À ce stade, rappelons qu’il est impossible de prédire le niveau des frais de santé qui devront être mobilisés pour soigner son animal de compagnie au cours de son existence. Il convient donc de souscrire à une telle assurance aussi rapidement que possible, étant entendu que les assureurs n’acceptent généralement de couvrir que des animaux sevrés. Il faudra aussi que l’animal ait un moyen d’identification – par puce ou tatouage – et qu’il soit à jour de sa première vaccination. Cela étant posé, abordons à présent les trois principaux types d’assurance, en prenant l’exemple « extrême » d’un chien de chasse. Il s’agira d’abord de couvrir les frais de vétérinaire par rapports aux dépenses de santé – avec les éventuels délais de carence et plafonds annuels de remboursement – à prendre en compte. Ensuite, et même si ce n’est pas agréable de l’envisager, il conviendra de s’assurer face aux frais liés au décès prématuré de l’animal (en lien avec l’inhumation, la crémation, voire même l’aide à l’achat d’un nouvel anomal). Enfin, les assurances tiennent compte de nombreuses spécificités, telles que l’exposition accrue des chiens de chasse aux risques d’accident de tir ou à la maladie de Lyme. Évidemment, vous ne serez pas surpris(e) d’apprendre que, plus les garanties seront élevées, et plus le tarif à débourser se montrera conséquent.
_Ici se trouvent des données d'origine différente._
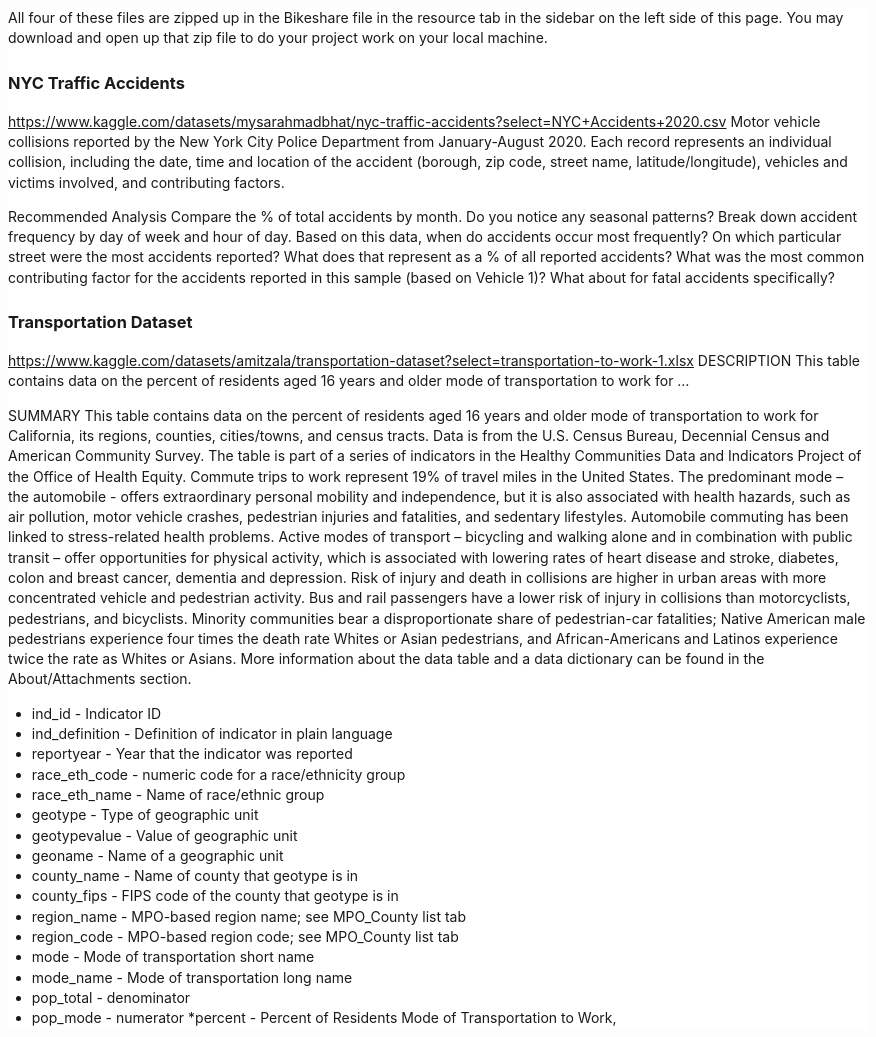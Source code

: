 All four of these files are zipped up in the Bikeshare file in the resource tab in the sidebar on the left side of this page. You may download and open up that zip file to do your project work on your local machine.


### NYC Traffic Accidents
https://www.kaggle.com/datasets/mysarahmadbhat/nyc-traffic-accidents?select=NYC+Accidents+2020.csv
Motor vehicle collisions reported by the New York City Police Department from January-August 2020. Each record represents an individual collision, including the date, time and location of the accident (borough, zip code, street name, latitude/longitude), vehicles and victims involved, and contributing factors.

Recommended Analysis
Compare the % of total accidents by month. Do you notice any seasonal patterns?
Break down accident frequency by day of week and hour of day. Based on this data, when do accidents occur most frequently?
On which particular street were the most accidents reported? What does that represent as a % of all reported accidents?
What was the most common contributing factor for the accidents reported in this sample (based on Vehicle 1)? What about for fatal accidents specifically?


### Transportation Dataset
https://www.kaggle.com/datasets/amitzala/transportation-dataset?select=transportation-to-work-1.xlsx
DESCRIPTION
This table contains data on the percent of residents aged 16 years and older mode of transportation to work for …

SUMMARY
This table contains data on the percent of residents aged 16 years and older mode of transportation to work for California, its regions, counties, cities/towns, and census tracts. Data is from the U.S. Census Bureau, Decennial Census and American Community Survey. The table is part of a series of indicators in the Healthy Communities Data and Indicators Project of the Office of Health Equity. Commute trips to work represent 19% of travel miles in the United States. The predominant mode – the automobile - offers extraordinary personal mobility and independence, but it is also associated with health hazards, such as air pollution, motor vehicle crashes, pedestrian injuries and fatalities, and sedentary lifestyles. Automobile commuting has been linked to stress-related health problems. Active modes of transport – bicycling and walking alone and in combination with public transit – offer opportunities for physical activity, which is associated with lowering rates of heart disease and stroke, diabetes, colon and breast cancer, dementia and depression. Risk of injury and death in collisions are higher in urban areas with more concentrated vehicle and pedestrian activity. Bus and rail passengers have a lower risk of injury in collisions than motorcyclists, pedestrians, and bicyclists. Minority communities bear a disproportionate share of pedestrian-car fatalities; Native American male pedestrians experience four times the death rate Whites or Asian pedestrians, and African-Americans and Latinos experience twice the rate as Whites or Asians. More information about the data table and a data dictionary can be found in the About/Attachments section.

* ind_id - Indicator ID
* ind_definition - Definition of indicator in plain language
* reportyear - Year that the indicator was reported
* race_eth_code - numeric code for a race/ethnicity group
* race_eth_name - Name of race/ethnic group
* geotype - Type of geographic unit
* geotypevalue - Value of geographic unit
* geoname - Name of a geographic unit
* county_name - Name of county that geotype is in
* county_fips - FIPS code of the county that geotype is in
* region_name - MPO-based region name; see MPO_County list tab
* region_code - MPO-based region code; see MPO_County list tab
* mode - Mode of transportation short name
* mode_name - Mode of transportation long name
* pop_total - denominator
* pop_mode - numerator
*percent - Percent of Residents Mode of Transportation to Work,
Néanmoins, grâce à un comparateur Web fiable et performant, il est possible – et même simple – de réaliser des économies substantielles. Pour cela, vous devrez d’abord renseigner les principaux éléments définissant votre animal (son âge, notamment), et le niveau de couverture souhaitée. Ensuite, le moteur de recherche se chargera de vous présenter la liste des propositions les moins chères, mais tenant compte de vos critères de choix. Ainsi, pour une mutuelle avec couverture de base, il est possible de ne débourser qu’une dizaine d’euros par mois, ce montant pouvant dépasser les 70 € pour un contrat haut-de-gamme, voire même frôler les 100 euros mensuels en incluant les options telles que la garantie décès.

Les éléments à prendre en compte au moment de faire son choix

Indéniablement, les comparateurs d’assurance en ligne peuvent vous aider à préserver votre budget d’une façon qui n’a rien de négligeable. Cependant, pour maximiser l’efficacité d’un tel outil, encore faut-il préalablement avoir une idée claire des critères à étudier. Pour exemple, si certaines assurance se limitent aux accidents / hospitalisation d’urgence et chirurgie, d’autres englobent les maladies bénignes et les soins dentaires, tandis que d’autres, enfin, incluent les traitements lourds, les frais liés au décès, et même des soins préventifs tels que les détartrages. Dans tous les cas de figure, vous devez veiller au taux de remboursement pour chaque acte listé (qui peut aller de 50 à 100%), et, par ricochet, vous intéresser aux maladies non prises en charge. En outre, renseignez-vous bien sur le plafond annuel, le montant de l’éventuelle franchise (car celle-ci peut largement dépasser les 100€), et les délais de carence après souscription – qui vont d’une semaine à plusieurs mois en fonction des compagnies. Enfin, et au risque de nous répéter, les assureurs prenant tous soins de fixer une limite d’âge pour la souscription d’un contrat, mieux vaut faire les démarches nécessaires dès que possible, non seulement parce qu’un animal en pleine forme peut brusquement tomber malade, mais aussi parce qu’aucune compagnie n’aura le droit de résilier un contrat à cause de l’âge de l’animal.